I haven’t posted in a week because I literally have no energy and little time to do so. Sleeping has been hellacious; I never expected it to still be like this with a 2 year old. Dh and I get no time alone unless we pay someone to babysit, D is up until I go to bed with him and since I’ve nightweaned him, he’s woken up screaming. Great. I swear, if I ever have another baby, I will ask God to give me a good sleeper. With D we prayed for a smart, special child. God really does have a well developed since of humor. Gave me the smartness and specialness in spades, along with a few quirks and some high needs thrown in for good measure.

Sleep is such a central issue. Even a year ago I looked down on people who used CIO as ‘bad parents’. Although I still think it is used much too often and much too soon, and usually for the wrong reasons such as needing to “teach” independence, there are few people who would or could deal with this kind of never-ending lack of sleep on a consistent basis. I understand being so desperate for sleep that you would put on headphones to block out your screaming child. Sorry if that statement crosses me off the AP list or anything. Just being honest. I have been so, so tempted to let him cry lately. I know it is because I need at least 4 hours a night, and I am not even getting that. Combined with the toll this has taken from a marital standpoint, and how draining D is for the rest of the day, and that I have no transportation to get out of here for an hour if I need to…well, maybe you can understand why after 2 years of this, I am pretty frustrated.

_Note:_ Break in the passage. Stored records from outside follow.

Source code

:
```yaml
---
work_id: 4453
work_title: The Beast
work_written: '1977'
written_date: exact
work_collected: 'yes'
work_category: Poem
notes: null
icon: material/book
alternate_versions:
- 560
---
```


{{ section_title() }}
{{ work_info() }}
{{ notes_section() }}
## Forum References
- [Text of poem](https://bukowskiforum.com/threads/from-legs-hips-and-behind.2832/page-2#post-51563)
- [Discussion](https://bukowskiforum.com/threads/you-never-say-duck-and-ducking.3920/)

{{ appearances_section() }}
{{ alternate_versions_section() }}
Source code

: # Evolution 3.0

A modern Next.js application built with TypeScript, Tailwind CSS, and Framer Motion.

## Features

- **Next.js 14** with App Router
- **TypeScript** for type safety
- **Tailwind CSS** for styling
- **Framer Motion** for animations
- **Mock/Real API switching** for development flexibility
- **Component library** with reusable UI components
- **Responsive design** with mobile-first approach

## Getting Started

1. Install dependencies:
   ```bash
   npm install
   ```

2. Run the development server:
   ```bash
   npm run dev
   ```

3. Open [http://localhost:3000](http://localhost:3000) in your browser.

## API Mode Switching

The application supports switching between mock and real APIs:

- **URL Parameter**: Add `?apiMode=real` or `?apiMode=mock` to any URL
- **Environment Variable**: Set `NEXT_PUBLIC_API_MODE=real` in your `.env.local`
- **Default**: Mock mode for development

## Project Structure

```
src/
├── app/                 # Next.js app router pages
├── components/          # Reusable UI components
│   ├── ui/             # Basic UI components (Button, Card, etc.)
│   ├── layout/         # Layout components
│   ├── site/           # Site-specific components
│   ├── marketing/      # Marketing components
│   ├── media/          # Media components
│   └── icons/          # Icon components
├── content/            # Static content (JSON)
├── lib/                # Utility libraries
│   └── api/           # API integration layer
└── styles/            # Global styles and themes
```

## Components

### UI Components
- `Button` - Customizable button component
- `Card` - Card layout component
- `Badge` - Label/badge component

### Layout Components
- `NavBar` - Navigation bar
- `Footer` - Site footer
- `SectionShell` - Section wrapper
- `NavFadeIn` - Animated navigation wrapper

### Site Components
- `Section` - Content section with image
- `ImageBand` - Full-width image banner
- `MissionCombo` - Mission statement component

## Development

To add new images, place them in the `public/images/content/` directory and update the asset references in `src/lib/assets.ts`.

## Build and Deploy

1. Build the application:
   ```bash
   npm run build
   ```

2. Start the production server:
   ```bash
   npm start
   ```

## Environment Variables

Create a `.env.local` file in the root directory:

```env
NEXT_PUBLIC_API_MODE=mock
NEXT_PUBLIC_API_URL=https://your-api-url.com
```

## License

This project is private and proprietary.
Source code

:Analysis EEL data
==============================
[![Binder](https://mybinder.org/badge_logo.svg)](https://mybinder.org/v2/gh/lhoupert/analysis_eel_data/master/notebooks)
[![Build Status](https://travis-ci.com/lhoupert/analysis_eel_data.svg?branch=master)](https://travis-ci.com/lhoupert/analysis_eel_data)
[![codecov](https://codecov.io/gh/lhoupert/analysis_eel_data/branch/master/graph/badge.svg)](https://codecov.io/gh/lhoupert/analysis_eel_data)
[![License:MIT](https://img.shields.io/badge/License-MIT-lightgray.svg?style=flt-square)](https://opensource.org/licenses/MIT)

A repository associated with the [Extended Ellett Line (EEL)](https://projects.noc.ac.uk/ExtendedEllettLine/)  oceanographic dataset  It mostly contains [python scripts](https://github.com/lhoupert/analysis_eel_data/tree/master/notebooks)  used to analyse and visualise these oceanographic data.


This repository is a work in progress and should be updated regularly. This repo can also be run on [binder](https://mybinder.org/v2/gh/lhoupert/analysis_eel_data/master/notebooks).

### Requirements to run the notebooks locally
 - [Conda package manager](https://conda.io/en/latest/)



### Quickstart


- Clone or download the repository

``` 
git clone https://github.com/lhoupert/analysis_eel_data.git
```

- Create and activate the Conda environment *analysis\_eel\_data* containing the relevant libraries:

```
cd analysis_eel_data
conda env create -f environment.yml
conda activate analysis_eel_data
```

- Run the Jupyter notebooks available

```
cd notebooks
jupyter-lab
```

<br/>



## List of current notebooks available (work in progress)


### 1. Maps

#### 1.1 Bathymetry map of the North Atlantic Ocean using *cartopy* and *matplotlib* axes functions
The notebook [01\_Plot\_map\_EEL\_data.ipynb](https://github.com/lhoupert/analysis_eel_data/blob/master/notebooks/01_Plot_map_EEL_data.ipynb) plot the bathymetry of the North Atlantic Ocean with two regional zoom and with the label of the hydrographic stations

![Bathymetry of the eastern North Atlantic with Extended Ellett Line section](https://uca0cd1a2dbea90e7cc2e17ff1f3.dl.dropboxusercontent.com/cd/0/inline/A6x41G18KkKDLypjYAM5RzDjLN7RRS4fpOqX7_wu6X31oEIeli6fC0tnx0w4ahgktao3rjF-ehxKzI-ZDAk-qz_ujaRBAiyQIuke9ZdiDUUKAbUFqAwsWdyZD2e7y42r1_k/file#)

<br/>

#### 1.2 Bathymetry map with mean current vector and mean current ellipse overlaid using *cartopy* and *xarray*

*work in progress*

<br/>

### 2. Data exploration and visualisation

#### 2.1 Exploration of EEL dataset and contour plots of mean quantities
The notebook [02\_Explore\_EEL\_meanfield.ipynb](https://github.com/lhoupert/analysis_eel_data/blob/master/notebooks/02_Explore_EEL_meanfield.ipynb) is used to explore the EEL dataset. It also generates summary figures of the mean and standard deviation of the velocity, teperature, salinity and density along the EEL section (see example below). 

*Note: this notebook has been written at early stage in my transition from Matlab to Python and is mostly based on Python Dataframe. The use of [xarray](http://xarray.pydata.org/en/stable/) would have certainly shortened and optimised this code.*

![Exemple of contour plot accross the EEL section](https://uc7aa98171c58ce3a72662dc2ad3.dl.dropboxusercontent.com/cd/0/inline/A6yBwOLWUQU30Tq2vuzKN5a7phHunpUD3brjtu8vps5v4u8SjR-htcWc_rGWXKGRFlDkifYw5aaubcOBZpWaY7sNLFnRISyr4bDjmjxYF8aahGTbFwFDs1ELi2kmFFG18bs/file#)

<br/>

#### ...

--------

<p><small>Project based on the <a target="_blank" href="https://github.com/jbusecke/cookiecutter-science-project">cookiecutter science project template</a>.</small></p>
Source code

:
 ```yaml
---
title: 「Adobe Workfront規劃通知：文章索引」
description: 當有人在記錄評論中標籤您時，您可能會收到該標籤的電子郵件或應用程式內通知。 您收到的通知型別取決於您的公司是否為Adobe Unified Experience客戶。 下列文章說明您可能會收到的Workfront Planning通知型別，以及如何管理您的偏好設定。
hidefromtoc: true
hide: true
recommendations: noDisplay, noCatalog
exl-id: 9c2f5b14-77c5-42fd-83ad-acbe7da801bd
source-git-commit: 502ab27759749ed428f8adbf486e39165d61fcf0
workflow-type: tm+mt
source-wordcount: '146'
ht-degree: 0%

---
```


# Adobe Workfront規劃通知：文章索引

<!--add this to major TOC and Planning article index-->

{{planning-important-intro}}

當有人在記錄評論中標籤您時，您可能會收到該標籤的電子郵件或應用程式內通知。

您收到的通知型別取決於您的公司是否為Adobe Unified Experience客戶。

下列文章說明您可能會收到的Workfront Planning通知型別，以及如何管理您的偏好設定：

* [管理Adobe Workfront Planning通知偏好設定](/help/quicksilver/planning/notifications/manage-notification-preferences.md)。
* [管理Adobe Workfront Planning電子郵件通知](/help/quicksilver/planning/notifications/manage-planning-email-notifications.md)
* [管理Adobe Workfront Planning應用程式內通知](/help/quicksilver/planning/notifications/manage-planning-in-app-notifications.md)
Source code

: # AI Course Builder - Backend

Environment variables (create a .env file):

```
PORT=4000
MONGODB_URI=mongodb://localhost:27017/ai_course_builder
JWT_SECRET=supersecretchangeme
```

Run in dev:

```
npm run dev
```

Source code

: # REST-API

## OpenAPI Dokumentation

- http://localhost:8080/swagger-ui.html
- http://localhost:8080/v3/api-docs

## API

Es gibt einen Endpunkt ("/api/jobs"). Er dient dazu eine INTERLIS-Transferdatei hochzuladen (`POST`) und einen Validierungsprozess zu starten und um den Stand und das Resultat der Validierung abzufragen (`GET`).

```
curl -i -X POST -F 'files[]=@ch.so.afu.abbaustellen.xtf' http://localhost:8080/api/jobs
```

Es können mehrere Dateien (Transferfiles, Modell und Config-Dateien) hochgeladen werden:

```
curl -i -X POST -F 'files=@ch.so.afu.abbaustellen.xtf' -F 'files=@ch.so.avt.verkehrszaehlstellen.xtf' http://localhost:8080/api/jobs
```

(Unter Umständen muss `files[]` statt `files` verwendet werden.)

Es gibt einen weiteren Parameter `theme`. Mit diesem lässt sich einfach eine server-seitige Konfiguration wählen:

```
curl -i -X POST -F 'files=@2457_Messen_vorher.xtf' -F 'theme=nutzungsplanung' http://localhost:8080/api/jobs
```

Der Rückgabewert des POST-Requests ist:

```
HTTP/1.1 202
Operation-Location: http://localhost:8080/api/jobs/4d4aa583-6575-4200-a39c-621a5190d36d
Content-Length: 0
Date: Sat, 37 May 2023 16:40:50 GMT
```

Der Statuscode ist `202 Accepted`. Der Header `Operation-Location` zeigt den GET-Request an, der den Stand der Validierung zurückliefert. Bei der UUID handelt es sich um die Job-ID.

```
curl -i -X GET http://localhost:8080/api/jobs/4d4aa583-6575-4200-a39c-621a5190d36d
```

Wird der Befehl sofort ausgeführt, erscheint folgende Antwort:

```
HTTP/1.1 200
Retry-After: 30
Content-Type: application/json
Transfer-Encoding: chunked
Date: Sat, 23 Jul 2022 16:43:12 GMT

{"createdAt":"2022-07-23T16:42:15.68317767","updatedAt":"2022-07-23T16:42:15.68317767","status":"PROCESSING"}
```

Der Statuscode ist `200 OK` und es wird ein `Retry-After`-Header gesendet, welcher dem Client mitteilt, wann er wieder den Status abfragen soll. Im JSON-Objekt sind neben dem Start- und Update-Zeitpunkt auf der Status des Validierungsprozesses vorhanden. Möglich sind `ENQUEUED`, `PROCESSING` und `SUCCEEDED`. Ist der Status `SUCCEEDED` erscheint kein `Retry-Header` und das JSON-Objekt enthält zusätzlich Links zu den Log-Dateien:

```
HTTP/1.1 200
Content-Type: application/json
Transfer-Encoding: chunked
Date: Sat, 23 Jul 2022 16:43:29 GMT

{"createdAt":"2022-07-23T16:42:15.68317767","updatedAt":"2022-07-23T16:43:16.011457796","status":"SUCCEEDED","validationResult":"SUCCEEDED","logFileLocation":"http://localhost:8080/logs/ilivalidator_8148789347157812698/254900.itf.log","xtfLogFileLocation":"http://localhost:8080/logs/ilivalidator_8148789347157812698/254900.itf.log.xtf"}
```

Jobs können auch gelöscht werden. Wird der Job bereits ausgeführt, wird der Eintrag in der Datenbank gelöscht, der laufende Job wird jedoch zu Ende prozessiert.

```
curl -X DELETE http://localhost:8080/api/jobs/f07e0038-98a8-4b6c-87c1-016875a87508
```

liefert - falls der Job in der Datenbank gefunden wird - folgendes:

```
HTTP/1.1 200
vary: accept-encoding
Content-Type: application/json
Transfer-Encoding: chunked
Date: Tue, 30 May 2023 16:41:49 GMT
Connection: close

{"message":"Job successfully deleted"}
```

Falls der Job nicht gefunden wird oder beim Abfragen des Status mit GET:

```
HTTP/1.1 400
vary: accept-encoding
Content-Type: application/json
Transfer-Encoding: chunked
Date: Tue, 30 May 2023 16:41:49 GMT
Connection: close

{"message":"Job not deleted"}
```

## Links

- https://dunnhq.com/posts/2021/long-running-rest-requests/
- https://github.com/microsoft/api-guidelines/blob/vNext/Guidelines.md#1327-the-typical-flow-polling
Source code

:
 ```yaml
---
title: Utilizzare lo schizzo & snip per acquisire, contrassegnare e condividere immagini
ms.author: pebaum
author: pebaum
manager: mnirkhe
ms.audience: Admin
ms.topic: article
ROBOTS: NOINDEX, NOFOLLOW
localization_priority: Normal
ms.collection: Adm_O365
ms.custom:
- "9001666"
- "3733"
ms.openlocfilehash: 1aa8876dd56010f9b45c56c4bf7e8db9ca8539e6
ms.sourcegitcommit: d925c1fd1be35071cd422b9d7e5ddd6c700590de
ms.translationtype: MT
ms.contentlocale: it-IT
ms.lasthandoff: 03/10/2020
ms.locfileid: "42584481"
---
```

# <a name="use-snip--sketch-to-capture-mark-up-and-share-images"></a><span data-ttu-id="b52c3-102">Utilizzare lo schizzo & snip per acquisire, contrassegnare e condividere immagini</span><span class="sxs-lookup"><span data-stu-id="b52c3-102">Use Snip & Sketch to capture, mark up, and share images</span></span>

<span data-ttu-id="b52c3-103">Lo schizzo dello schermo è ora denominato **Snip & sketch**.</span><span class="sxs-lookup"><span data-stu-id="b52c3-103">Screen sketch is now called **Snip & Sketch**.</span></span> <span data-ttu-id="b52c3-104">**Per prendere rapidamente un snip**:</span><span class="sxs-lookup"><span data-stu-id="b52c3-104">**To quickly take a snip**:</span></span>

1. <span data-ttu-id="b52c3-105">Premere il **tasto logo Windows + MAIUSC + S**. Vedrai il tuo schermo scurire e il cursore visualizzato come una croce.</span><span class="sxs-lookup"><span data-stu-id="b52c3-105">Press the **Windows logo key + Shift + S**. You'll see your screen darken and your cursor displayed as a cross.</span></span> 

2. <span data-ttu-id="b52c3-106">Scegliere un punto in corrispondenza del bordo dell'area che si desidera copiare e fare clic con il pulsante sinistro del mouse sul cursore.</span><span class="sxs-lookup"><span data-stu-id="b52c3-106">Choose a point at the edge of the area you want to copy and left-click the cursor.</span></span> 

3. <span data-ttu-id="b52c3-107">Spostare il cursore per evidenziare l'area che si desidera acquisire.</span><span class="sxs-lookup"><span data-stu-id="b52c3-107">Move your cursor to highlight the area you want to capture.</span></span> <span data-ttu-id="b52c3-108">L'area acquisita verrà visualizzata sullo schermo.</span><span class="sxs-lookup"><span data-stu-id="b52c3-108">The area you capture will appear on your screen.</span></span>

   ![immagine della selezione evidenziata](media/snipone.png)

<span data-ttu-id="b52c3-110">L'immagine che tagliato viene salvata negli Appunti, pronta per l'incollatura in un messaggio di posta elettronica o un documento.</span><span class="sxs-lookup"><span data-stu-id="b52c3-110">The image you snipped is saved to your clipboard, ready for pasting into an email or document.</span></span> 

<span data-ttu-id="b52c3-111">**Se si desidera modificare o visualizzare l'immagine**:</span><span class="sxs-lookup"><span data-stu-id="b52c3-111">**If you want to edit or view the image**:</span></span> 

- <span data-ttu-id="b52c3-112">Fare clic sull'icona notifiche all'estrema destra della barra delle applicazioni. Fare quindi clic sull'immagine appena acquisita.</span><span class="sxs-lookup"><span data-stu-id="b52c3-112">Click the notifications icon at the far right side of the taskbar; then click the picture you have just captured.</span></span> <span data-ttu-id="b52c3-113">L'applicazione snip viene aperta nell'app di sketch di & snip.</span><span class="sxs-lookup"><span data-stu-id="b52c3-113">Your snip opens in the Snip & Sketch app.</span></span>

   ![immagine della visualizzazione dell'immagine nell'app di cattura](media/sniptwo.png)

God promises not to give us more than we can bear. Well, His pattern seems to be 4 terrible nights, 1 very good night where I get 7 hours or more. I guess this is so I don’t kill myself thinking that at least I’ll get a good rest ;) Anyway…if you don’t have a HN kid, you don’t have a clue what I’m going through. That’s a major vent in itself, but suffice it to say…we should be dishing out understanding, help, and compassion in much larger measure than judgement or criticism. I’m including myself in that statement, knowing I have been “holier than thou” in so much of my parenting so far. This year has been humbling, and my child continues to prove to me that I don’t know much of anything and am just flying by the seat of my pants like everyone else. Maybe he will turn out to find the cure for cancer or something. Surely great things are in store if I can be patient and loving enough to get through this! So far, I think the lesson is that I should really keep more of my opinions to myself, and be more understanding of others who do things differently than I do.